§ **Your objective**
Would it be possible to copy exactly the lines from the one containing "by definition of" to the end of the entries, including both and nothing else?

§ **Material provided**

--------------------------------

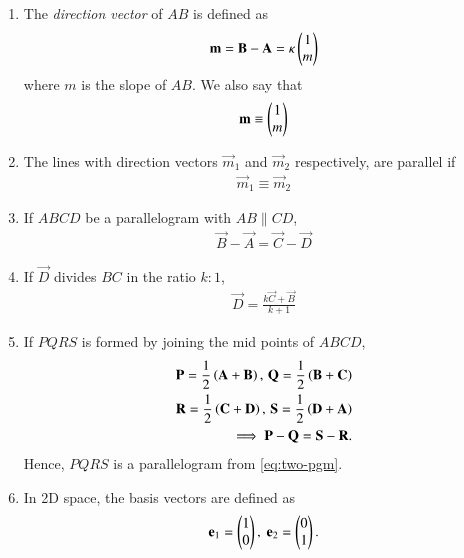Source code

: \begin{enumerate}[label=\thesubsection.\arabic*.,ref=\thesubsection.\theenumi]
	\item The {\em direction vector} of $AB$ is defined as
		\begin{align}
		\label{eq:dir-vec}
			\mathbf{m}=\mathbf{B}-
			\mathbf{A} = \kappa
			\begin{pmatrix}1 \\ m\end{pmatrix}
		\end{align}
		where $m$ is the slope of $AB$.  We also say that 
\begin{align}
\mathbf{m}\equiv   \begin{pmatrix}1 \\ m\end{pmatrix}
\end{align}
	\item The lines with direction vectors $\vec{m}_1$ and $\vec{m}_2$
		respectively, are parallel if 
\begin{align}
\vec{m}_1\equiv   \vec{m}_2
\end{align}
  \item If $ABCD$ be a parallelogram with $AB \parallel CD$,
	  \label{prop:two-pgm}
  \begin{align}
	  \label{eq:two-pgm}
 \vec{B}-\vec{A} = \vec{C} -\vec{D}
  \end{align}
\item If $\vec{D}$ divides $BC$ in the ratio $k : 1$,
		\begin{align}
			\vec{D}= \frac{k\vec{C}+\vec{B}}{k+1}
	  \label{eq:section_formula}
		\end{align}
  \item 
If $PQRS$ is formed by joining the mid points of $ABCD$, 
\begin{align}
  \mathbf{P} = \frac{1}{2}\left(\mathbf{A}+\mathbf{B}\right) 
  ,\,
 \mathbf{Q} = \frac{1}{2}\left(\mathbf{B}+\mathbf{C}\right) 
 \\
 \mathbf{R} = \frac{1}{2}\left(\mathbf{C}+\mathbf{D}\right)   
  ,\,
 \mathbf{S} = \frac{1}{2}\left(\mathbf{D}+\mathbf{A}\right)  
 \\
	\implies 
 \mathbf{P}-\mathbf{Q} = \mathbf{S} -\mathbf{R}.
  \label{eq:10/7/4/8det2f}
\end{align}
Hence, $PQRS$ is a parallelogram
	  from \eqref{eq:two-pgm}.
	\item In 2D space,  the basis vectors are defined as 
\begin{align}
	\mathbf{e}_1 = \begin{pmatrix}1 \\ 0\end{pmatrix},\
	\mathbf{e}_2 = \begin{pmatrix}0 \\ 1\end{pmatrix}.
\end{align}

\end{enumerate}
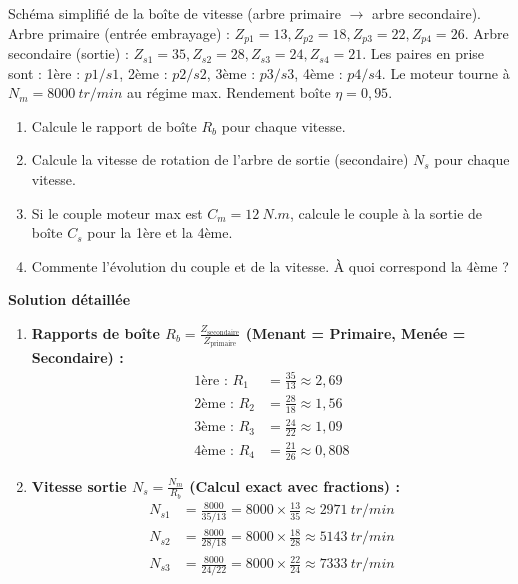 \documentclass[11pt]{article}
\begin{document}
\begin{exoresolu}
    Schéma simplifié de la boîte de vitesse (arbre primaire $\rightarrow$ arbre secondaire). Arbre primaire (entrée embrayage) : $Z_{p1}=13, Z_{p2}=18, Z_{p3}=22, Z_{p4}=26$. Arbre secondaire (sortie) : $Z_{s1}=35, Z_{s2}=28, Z_{s3}=24, Z_{s4}=21$. Les paires en prise sont : 1ère : $p1/s1$, 2ème : $p2/s2$, 3ème : $p3/s3$, 4ème : $p4/s4$. Le moteur tourne à $N_m = \SI{8000}{tr/min}$ au régime max. Rendement boîte $\eta = 0,95$.
    \begin{enumerate}
        \item Calcule le rapport de boîte $R_b$ pour chaque vitesse.
        \item Calcule la vitesse de rotation de l'arbre de sortie (secondaire) $N_s$ pour chaque vitesse.
        \item Si le couple moteur max est $C_m = \SI{12}{N.m}$, calcule le couple à la sortie de boîte $C_s$ pour la 1ère et la 4ème.
        \item Commente l'évolution du couple et de la vitesse. À quoi correspond la 4ème ?
    \end{enumerate}
    \tcblower
    \textbf{Solution détaillée}
    \begin{enumerate}
        \item \textbf{Rapports de boîte $R_b = \frac{Z_{\text{secondaire}}}{Z_{\text{primaire}}}$ (Menant = Primaire, Menée = Secondaire) :}
              \begin{align*}
                  \text{1ère : } R_1 &= \frac{35}{13} \approx 2,69 \\
                  \text{2ème : } R_2 &= \frac{28}{18} \approx 1,56 \\
                  \text{3ème : } R_3 &= \frac{24}{22} \approx 1,09 \\
                  \text{4ème : } R_4 &= \frac{21}{26} \approx 0,808
              \end{align*}
        \item \textbf{Vitesse sortie $N_s = \frac{N_m}{R_b}$ (Calcul exact avec fractions) :}
              \begin{align*}
                  N_{s1} &= \frac{8000}{35/13} = 8000 \times \frac{13}{35} \approx \SI{2971}{tr/min} \\
                  N_{s2} &= \frac{8000}{28/18} = 8000 \times \frac{18}{28} \approx \SI{5143}{tr/min} \\
                  N_{s3} &= \frac{8000}{24/22} = 8000 \times \frac{22}{24} \approx \SI{7333}{tr/min} \\

\end{align*}
\end{enumerate}
\end{exoresolu}
\end{document}
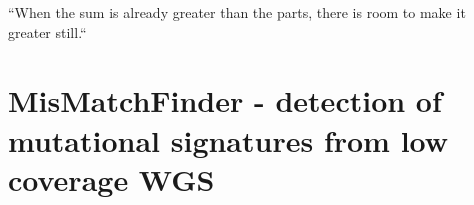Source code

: 
\begin{savequote}[65mm]
``When the sum is already greater than the parts, there is room to make it greater still.``
\end{savequote}


\chapter[Mismatchfinder]{MisMatchFinder - detection of mutational signatures from low coverage WGS}
\label{ch:mmf}









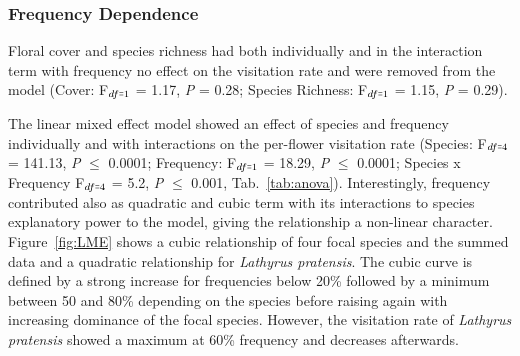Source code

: \subsubsection*{Frequency Dependence}			
Floral cover and species richness had both individually and in the interaction term with frequency no effect on the visitation rate and were removed from the model (Cover: F$_{df\shorteq1}$ = 1.17, \textit{P} = 0.28; Species Richness: F$ _{df\shorteq1} $ = 1.15, \textit{P} = 0.29). 

The linear mixed effect model showed an effect of species and frequency individually and with interactions on the per-flower visitation rate (Species: F$_{df\shorteq4}$ = 141.13, \textit{P} $\leq$ 0.0001; Frequency: F$_{df\shorteq1}$ = 18.29, \textit{P} $\leq$ 0.0001; Species x Frequency F$_{ df\shorteq4}$ = 5.2, \textit{P} $\leq$ 0.001, Tab.~\ref{tab:anova}). Interestingly, frequency contributed also as quadratic and cubic term with its interactions to species explanatory power to the model, giving the relationship a non-linear character. Figure~\ref{fig:LME} shows a cubic relationship of four focal species and the summed data and a quadratic relationship for \textit{Lathyrus pratensis}. The cubic curve is defined by a strong increase for frequencies below 20\% followed by a minimum between 50 and 80\% depending on the species before raising again with increasing dominance of the focal species. However, the visitation rate of \textit{Lathyrus pratensis} showed a maximum at 60\% frequency and decreases afterwards. 

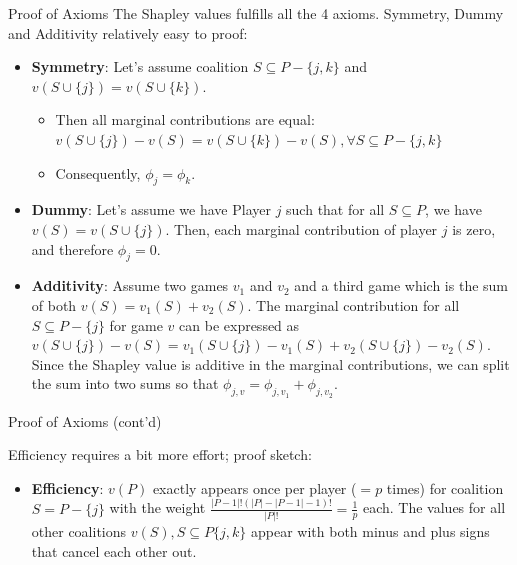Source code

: \documentclass[aspectratio=169]{../latex_main/tntbeamer}  %
\begin{document}
\begin{frame}{Proof of Axioms}
  The Shapley values fulfills all the 4 axioms.
  Symmetry, Dummy and Additivity relatively easy to proof:
\begin{itemize}
  \item \textbf{Symmetry}: Let's assume coalition $S \subseteq P - \{j,k\}$ and $v(S \cup \{j\}) = v(S \cup \{k\})$. 
    \begin{itemize}
        \item Then all marginal contributions are equal: $v(S \cup \{j\}) -  v(S) = v(S \cup \{k\}) -  v(S), \forall S \subseteq P - \{j,k\}$
        \item Consequently, $\phi_j = \phi_k$.
    \end{itemize}
  \pause
  \item \textbf{Dummy}: Let's assume we have Player $j$ such that for all $S \subseteq P$, we have $v(S) = v(S \cup \{j\})$. Then, each marginal contribution of player $j$ is zero, and therefore $\phi_j = 0$.
  \pause
  \item \textbf{Additivity}:  Assume two games $v_1$ and $v_2$ and a third game which is the sum of both $v(S) = v_1(S) + v_2(S)$. The marginal contribution for all $S \subseteq P - \{j\}$ for game $v$ can be expressed as $v(S \cup \{j\}) - v(S) = v_1(S \cup \{j\}) - v_1(S) + v_2(S \cup \{j\}) - v_2(S)$. Since the Shapley value is additive in the marginal contributions, we can split the sum into two sums so that $\phi_{j,v} = \phi_{j, v_1} + \phi_{j,v_2}$.
\end{itemize}
\end{frame}

\begin{frame}{Proof of Axioms (cont'd)}
    
Efficiency requires a bit more effort; proof sketch:
  \begin{itemize}
  \item \textbf{Efficiency}: $v(P)$ exactly appears once per player ($=p$ times) for coalition $S = P - \{j\}$ with the weight $\frac{|P - 1|!(|P| - |P - 1| - 1)!}{|P|!} = \frac{1}{p}$ each. The values for all other coalitions $v(S), S \subseteq P \{j,k\}$ appear with both minus and plus signs that cancel each other out.
\end{itemize}
\end{frame}
\end{document}
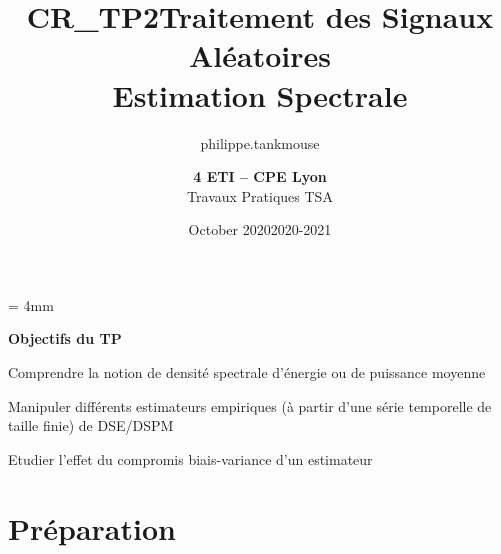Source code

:\documentclass{article}
\title{CR_TP2}
\author{philippe.tankmouse }
\date{October 2020}
\begin{document}
\baselineskip = 4mm
\title{Traitement des Signaux Aléatoires \\
Estimation Spectrale}
\author{\textbf{4 ETI -- CPE Lyon }\\[3mm]
{Travaux Pratiques TSA}}
\date{2020-2021}

\maketitle

\noindent{}
\vspace*{5mm}


\textbf{\Large Objectifs du TP}\\[4mm]

\begin{list}{-}{\setlength{\leftmargin}{3mm} \setlength{\labelwidth}{20mm} \setlength{\labelsep}{2mm} \setlength{\itemsep}{1mm} }
\item Comprendre la notion de densité spectrale d'énergie ou de puissance moyenne
\item Manipuler différents estimateurs empiriques (à partir d'une série temporelle de taille finie) de DSE/DSPM
\item Etudier l'effet du compromis biais-variance d'un estimateur
\end{list}


\vspace*{5mm}

\section{Préparation}
\end{document}
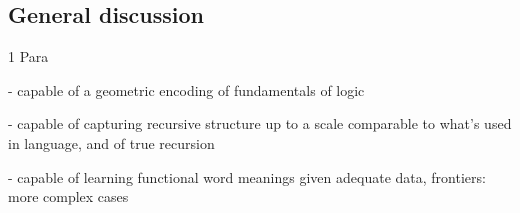 \subsection{General discussion}  %



1 Para

- capable of a geometric encoding of fundamentals of logic 

- capable of capturing recursive structure up to a scale comparable to what's used in language, and of true recursion

- capable of learning functional word meanings given adequate data, frontiers: more complex cases
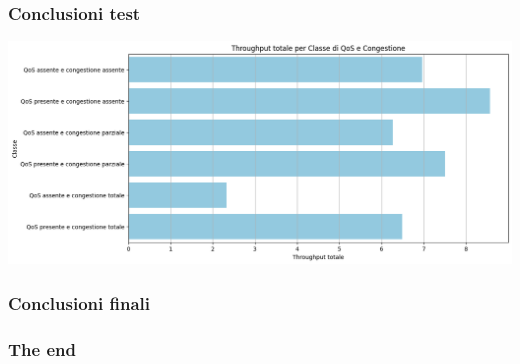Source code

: \documentclass{beamer}
\begin{document}
\begin{frame}
    \frametitle{Conclusioni test}
    \includegraphics[width=\textwidth]{throughput_bar.png}
\end{frame}

\begin{frame}
    \frametitle{Conclusioni finali}
\end{frame}

\begin{frame}
    \frametitle{The end}
\end{frame}
\end{document}
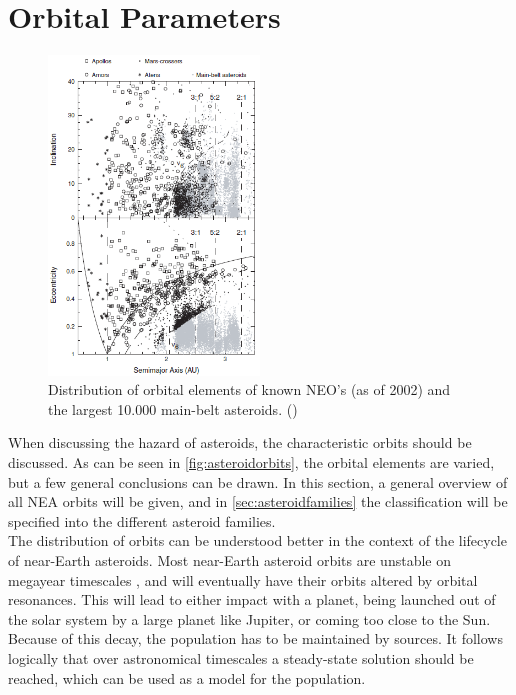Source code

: \section{Orbital Parameters}
\label{sec:orbitalparameters}

\begin{figure}[htb]
    \centering
    \includegraphics[width=0.5\textwidth]{images/asteroidorbits.png}
    \caption{Distribution of orbital elements of known NEO's (as of 2002) and the largest 10.000 main-belt asteroids. (\cite{originandevolution})}
    \label{fig:asteroidorbits}
\end{figure}

When discussing the hazard of asteroids, the characteristic orbits should be discussed. As can be seen in \autoref{fig:asteroidorbits}, the orbital elements are varied, but a few general conclusions can be drawn. In this section, a general overview of all NEA orbits will be given, and in \autoref{sec:asteroidfamilies} the classification will be specified into the different asteroid families. \\

The distribution of orbits can be understood better in the context of the lifecycle of near-Earth asteroids. Most near-Earth asteroid orbits are unstable on megayear timescales \cite{neonieuw}, and will eventually have their orbits altered by orbital resonances. This will lead to either impact with a planet, being launched out of the solar system by a large planet like Jupiter, or coming too close to the Sun. Because of this decay, the population has to be maintained by sources. It follows logically that over astronomical timescales a steady-state solution should be reached, which can be used as a model for the population.\\

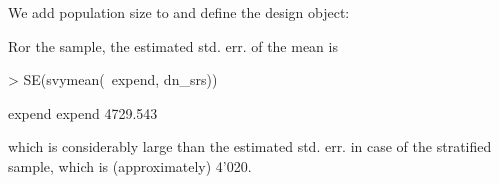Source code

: \begin{Problem}
\begin{Solution}
\begin{Remark}
        We add population size to  and define the design
        object:

\begin{Schunk}
\end{Schunk}

        Ror the \SRS sample, the estimated std. err. of the mean is

\begin{Schunk}
\begin{Sinput}
> SE(svymean(~expend, dn_srs))
\end{Sinput}
\begin{Soutput}
         expend
expend 4729.543
\end{Soutput}
\end{Schunk}

        which is considerably large than the estimated std. err. in case of the
        stratified sample, which is (approximately)
        4'020.

        \vspace{0.5em}


    \end{Remark}
\end{Solution}
\end{Problem}
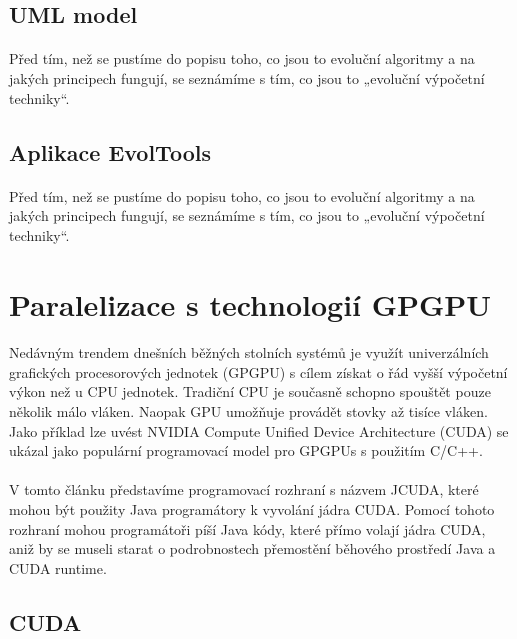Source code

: \documentclass[bc,male,java,dept460]{diploma}		%
\begin{document}
\subsection{UML model}
\paragraph*{}
Před tím, než se pustíme do popisu toho, co jsou to evoluční algoritmy a na jakých principech fungují, se seznámíme s tím, co jsou to „evoluční výpočetní techniky“.

\subsection{Aplikace EvolTools}
\paragraph*{}
Před tím, než se pustíme do popisu toho, co jsou to evoluční algoritmy a na jakých principech fungují, se seznámíme s tím, co jsou to „evoluční výpočetní techniky“.

\section{Paralelizace s technologií GPGPU}
\paragraph*{}
Nedávným trendem dnešních běžných stolních systémů je využít univerzálních grafických procesorových jednotek (GPGPU) s cílem získat o řád vyšší výpočetní výkon než u CPU jednotek. Tradiční CPU je současně schopno spouštět pouze několik málo vláken. Naopak GPU umožňuje provádět stovky až tisíce vláken.
Jako příklad lze uvést NVIDIA Compute Unified Device Architecture (CUDA) se ukázal jako populární programovací model pro GPGPUs s použitím C/C++.

\paragraph*{}
V tomto článku představíme programovací rozhraní s názvem JCUDA, které mohou být použity Java programátory k vyvolání jádra CUDA. Pomocí tohoto rozhraní mohou programátoři píší Java kódy, které přímo volají jádra CUDA, aniž by se museli starat o podrobnostech přemostění běhového prostředí Java a CUDA runtime.

\subsection{CUDA}
\end{document}
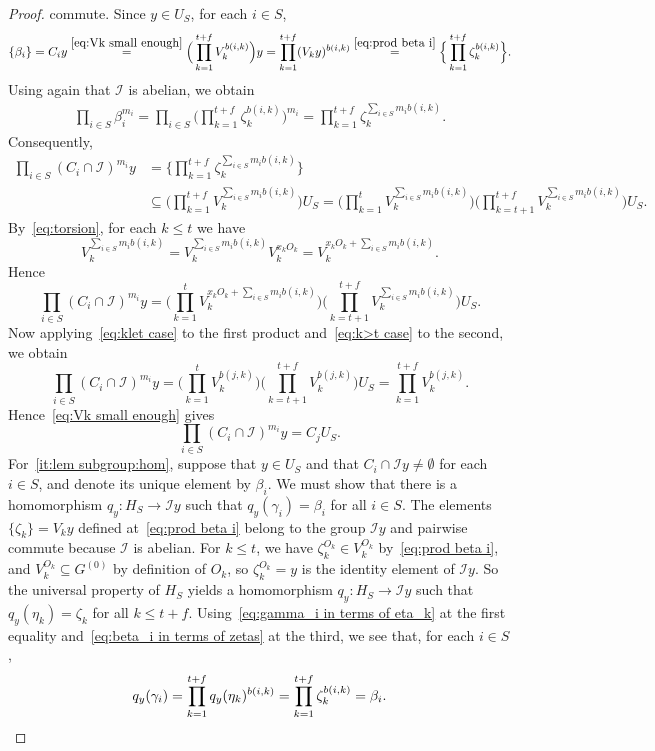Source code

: \documentclass[a4paper, 12pt]{amsart}
\theoremstyle{plain}
\theoremstyle{definition}
\theoremstyle{remark}
\newcommand{\Ii}{\mathcal{I}}
\numberwithin{equation}{section}
\begin{document}
\begin{proof}
commute. Since $y\in U_S$, for each $i\in S$,
\begin{align}\label{eq:beta_i in terms of zetas}
    \{\beta_{i}\}
    =
    C_{i} y
    \overset{\eqref{eq:Vk small enough}}{=}
    \Big(\prod^{t+f}_{k=1} V_k^{b(i,k)}\Big) y
    =
    \prod^{t+f}_{k=1} (V_k y)^{b(i,k)}
    \overset{\eqref{eq:prod beta i}}{=}
    \Big\{ \prod^{t+f}_{k=1} \zeta_k^{b(i,k)}\Big\}.
\end{align}
Using again that $\Ii$ is abelian, we obtain
\begin{align}\label{eq:prod of betas in terms of zetas}
    \prod_{i \in  S } \beta_i^{m_i}
    =
    \prod_{i \in  S } \Big( \prod^{t+f}_{k=1} \zeta_k^{b(i,k)}\Big)^{m_i}
    =
    \prod^{t+f}_{k=1} \zeta_k^{\sum_{i\in S} m_i b(i,k)}
    .
\end{align}
Consequently,
\begin{align*}
\prod_{i \in  S } (C_i\cap\Ii)^{m_i}y
    &= \Big\{ \prod^{t+f}_{k=1} \zeta_k^{\sum_{i\in S} m_i b(i,k)} \Big\}\\
    &\subseteq \Big(\prod^{t+f}_{k = 1} V_k^{\sum_{i \in  S } m_i b(i,k)}\Big) U_S
    = \Big(\prod^t_{k=1} V_k^{\sum_{i \in  S } m_i b(i,k)}\Big) \Big(\prod^{t+f}_{k=t+1} V_k^{\sum_{i \in  S } m_i b(i,k)}\Big) U_S.
\end{align*}
By~\eqref{eq:torsion}, for each $k \le t$ we have
\[
V_k^{\sum_{i \in  S } m_i b(i,k)}
    = V_k^{\sum_{i \in  S } m_i b(i,k)} V_k^{x_k O_k}
    = V_k^{x_k O_k + \sum_{i \in  S } m_i b(i,k)}.
\]
Hence
\[
\prod_{i \in S } (C_i\cap\Ii)^{m_i}y
    = \Big(\prod^t_{k=1} V_k^{x_k O_k + \sum_{i \in  S } m_i b(i,k)}\Big) \Big(\prod^{t+f}_{k=t+1} V_k^{\sum_{i \in  S } m_i b(i,k)}\Big) U_S.
\]
Now applying~\eqref{eq:klet case} to the first product and~\eqref{eq:k>t
case} to the second, we obtain
\[
\prod_{i \in S } (C_i\cap\Ii)^{m_i}y
        = \Big(\prod^t_{k=1} V_k^{b(j,k)}\Big) \Big(\prod^{t+f}_{k=t+1} V_k^{b(j,k)}\Big) U_S
        = \prod^{t+f}_{k=1} V_k^{b(j,k)}.
\]
Hence~\eqref{eq:Vk small enough} gives
\[
\prod_{i \in  S } (C_i\cap\Ii)^{m_i}y
    = C_j U_S.
\]
For~\ref{it:lem subgroup:hom}, suppose that $y \in U_S$ and that $C_i \cap
\Ii y \not= \emptyset$ for each $i \in S$, and denote its unique element by
$\beta_i$. We must show that there is a homomorphism $q_y \colon H_S \to \Ii
y$ such that $q_y(\gamma_i) = \beta_i$ for all $i \in S$. The elements
$\{\zeta_k\} = V_k y$ defined at~\eqref{eq:prod beta i} belong to the group
$\Ii y$ and pairwise commute because $\Ii$ is abelian. For $k \le t$, we have
$\zeta_k^{O_k} \in V_k^{O_k}$ by~\eqref{eq:prod beta i}, and $V_k^{O_k}
\subseteq G^{(0)}$ by definition of $O_k$, so $\zeta_k^{O_k} = y$ is the
identity element of $\Ii y$. So the universal property of $H_S$ yields a
homomorphism $q_y \colon H_S \to \Ii y$ such that $q_y(\eta_k) = \zeta_k$ for
all $k \le t + f$. Using~\eqref{eq:gamma_i in terms of eta_k} at the
first equality and~\eqref{eq:beta_i in terms of zetas} at the third, we see
that, for each $i \in S$,
\[
q_y(\gamma_i)
    = \prod^{t+f}_{k=1} q_y(\eta_k)^{b(i,k)}
    = \prod^{t+f}_{k=1} \zeta_k^{b(i,k)}
    = \beta_{i}.\qedhere
\]
\end{proof}
\end{document}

--------------------------------

§ **Your response**
\subseteq G^{(0)}$ by definition of $O_k$, so $\zeta_k^{O_k} = y$ is the
identity element of $\Ii y$. So the universal property of $H_S$ yields a
homomorphism $q_y \colon H_S \to \Ii y$ such that $q_y(\eta_k) = \zeta_k$ for
all $k \le t + f$. Using~\eqref{eq:gamma_i in terms of eta_k} at the
first equality and~\eqref{eq:beta_i in terms of zetas} at the third, we see
that, for each $i \in S$,
\[
q_y(\gamma_i)
    = \prod^{t+f}_{k=1} q_y(\eta_k)^{b(i,k)}
    = \prod^{t+f}_{k=1} \zeta_k^{b(i,k)}
    = \beta_{i}.\qedhere
\]
\end{proof}
\end{document}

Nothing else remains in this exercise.